This Then Is Bhakti
In her book In Search of the Way, the late Flora Wood describes many wonderful experiences she had with Maharaj Charan Singh at the Dera in the 1960’s. Here she shares her thoughts , and some of Maharaj Ji’s words, on devotion:
We will slowly, by ardent and assiduous practice, learn to discriminate and begin to see, in some small measure, the path our Satguru is trying to show us. At first, due to the jangle of our worldly life, we cannot discern the full glory of the harmony within us; but it is there, just as surely as fire is latent in wood, which, on being rubbed in the correct manner, springs to life.
[The Master said:] “The whole secret lies in devoting ourselves so wholeheartedly to our Master’s instructions that we not only resemble him whom we love, but literally become him!”

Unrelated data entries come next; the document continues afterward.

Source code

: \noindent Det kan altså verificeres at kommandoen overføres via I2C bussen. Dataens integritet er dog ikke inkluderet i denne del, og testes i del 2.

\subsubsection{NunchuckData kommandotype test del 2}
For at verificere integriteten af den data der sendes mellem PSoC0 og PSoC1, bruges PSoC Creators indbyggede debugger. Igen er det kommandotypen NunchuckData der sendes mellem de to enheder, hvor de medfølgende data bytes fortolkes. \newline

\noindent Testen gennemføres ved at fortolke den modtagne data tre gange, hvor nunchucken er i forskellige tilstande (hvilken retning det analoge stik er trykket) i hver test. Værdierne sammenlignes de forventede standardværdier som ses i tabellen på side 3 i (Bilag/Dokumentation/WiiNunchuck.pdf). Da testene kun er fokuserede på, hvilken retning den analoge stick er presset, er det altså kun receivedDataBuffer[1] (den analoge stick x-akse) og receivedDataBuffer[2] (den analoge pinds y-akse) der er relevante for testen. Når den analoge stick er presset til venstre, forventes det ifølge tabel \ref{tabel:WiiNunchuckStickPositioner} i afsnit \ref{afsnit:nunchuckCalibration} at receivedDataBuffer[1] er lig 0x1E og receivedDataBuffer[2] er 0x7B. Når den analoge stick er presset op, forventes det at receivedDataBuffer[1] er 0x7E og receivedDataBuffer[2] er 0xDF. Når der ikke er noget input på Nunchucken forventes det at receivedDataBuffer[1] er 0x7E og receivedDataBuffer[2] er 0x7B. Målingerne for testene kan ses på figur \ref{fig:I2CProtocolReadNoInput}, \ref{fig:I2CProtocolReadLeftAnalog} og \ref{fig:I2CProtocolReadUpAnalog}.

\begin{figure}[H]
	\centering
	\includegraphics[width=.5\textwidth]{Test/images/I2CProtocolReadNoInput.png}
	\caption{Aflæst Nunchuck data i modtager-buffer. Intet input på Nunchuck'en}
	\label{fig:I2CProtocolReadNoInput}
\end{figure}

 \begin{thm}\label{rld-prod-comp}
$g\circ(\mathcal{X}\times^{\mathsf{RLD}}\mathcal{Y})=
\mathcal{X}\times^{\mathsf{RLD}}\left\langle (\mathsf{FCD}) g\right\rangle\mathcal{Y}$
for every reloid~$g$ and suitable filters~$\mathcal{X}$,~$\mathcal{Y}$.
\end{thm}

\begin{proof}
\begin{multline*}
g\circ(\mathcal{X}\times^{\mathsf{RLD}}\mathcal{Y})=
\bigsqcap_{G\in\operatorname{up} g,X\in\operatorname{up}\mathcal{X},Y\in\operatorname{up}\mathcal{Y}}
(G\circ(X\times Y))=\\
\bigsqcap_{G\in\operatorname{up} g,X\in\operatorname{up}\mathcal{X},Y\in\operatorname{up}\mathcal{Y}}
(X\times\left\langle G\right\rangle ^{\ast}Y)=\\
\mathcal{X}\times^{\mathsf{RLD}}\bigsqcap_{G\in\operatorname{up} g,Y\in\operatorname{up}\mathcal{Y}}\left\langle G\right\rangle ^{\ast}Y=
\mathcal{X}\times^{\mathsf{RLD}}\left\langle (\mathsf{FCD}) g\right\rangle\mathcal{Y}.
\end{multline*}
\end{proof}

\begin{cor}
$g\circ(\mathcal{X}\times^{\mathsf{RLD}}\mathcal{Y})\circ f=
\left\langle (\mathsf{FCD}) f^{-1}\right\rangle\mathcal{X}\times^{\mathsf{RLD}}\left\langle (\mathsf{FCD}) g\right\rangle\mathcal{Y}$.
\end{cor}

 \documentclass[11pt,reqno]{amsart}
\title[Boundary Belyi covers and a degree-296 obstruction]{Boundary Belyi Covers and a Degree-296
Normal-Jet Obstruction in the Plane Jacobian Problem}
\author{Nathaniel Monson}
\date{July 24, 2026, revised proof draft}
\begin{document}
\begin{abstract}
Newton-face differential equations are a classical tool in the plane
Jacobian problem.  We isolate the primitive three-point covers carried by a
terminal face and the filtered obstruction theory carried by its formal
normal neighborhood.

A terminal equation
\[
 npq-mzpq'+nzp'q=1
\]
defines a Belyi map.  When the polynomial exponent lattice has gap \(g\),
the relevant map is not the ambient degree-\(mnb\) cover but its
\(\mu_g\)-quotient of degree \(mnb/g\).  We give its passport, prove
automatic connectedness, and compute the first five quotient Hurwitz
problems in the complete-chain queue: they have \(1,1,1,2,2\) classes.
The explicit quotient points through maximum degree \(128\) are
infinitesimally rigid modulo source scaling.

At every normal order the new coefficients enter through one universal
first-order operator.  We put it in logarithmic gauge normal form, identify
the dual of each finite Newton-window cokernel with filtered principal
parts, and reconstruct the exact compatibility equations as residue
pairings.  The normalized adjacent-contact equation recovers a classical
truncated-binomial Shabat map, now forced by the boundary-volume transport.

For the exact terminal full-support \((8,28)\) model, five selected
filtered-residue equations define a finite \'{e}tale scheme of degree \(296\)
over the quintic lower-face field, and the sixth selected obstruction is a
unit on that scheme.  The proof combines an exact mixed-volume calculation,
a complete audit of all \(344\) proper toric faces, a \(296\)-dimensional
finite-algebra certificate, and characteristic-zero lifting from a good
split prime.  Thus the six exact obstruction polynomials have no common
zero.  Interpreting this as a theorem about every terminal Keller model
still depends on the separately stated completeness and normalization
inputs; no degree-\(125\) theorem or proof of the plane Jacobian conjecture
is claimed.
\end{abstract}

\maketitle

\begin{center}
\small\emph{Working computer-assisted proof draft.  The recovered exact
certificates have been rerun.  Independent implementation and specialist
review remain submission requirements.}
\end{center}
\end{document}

Yes, I thought, this is what is meant by bhakti – true devotion. It is to love one’s Master and all for which he stands, so devotedly and tenaciously that all intervening material forces are dissolved and one automatically merges in him. This, then, is bhakti! Sach Khand is here and only my will stands in the way. …
But the trouble is, I thought, that I cannot hold this idea in my mind all the time. I will get up from here and the world will flood in and the glory of this thought will be dissolved like sunlight in the little boy’s jug. What can I do to keep it?
Scarcely had I thought this when the Master’s voice again reached my consciousness: “Man himself is utterly helpless, like a feather blown by the wind and is only given a sense of direction when God smiles on him. We are all beggars at his door and only by continually begging can we obtain his grace and then in his compassion he will hear and give us all.”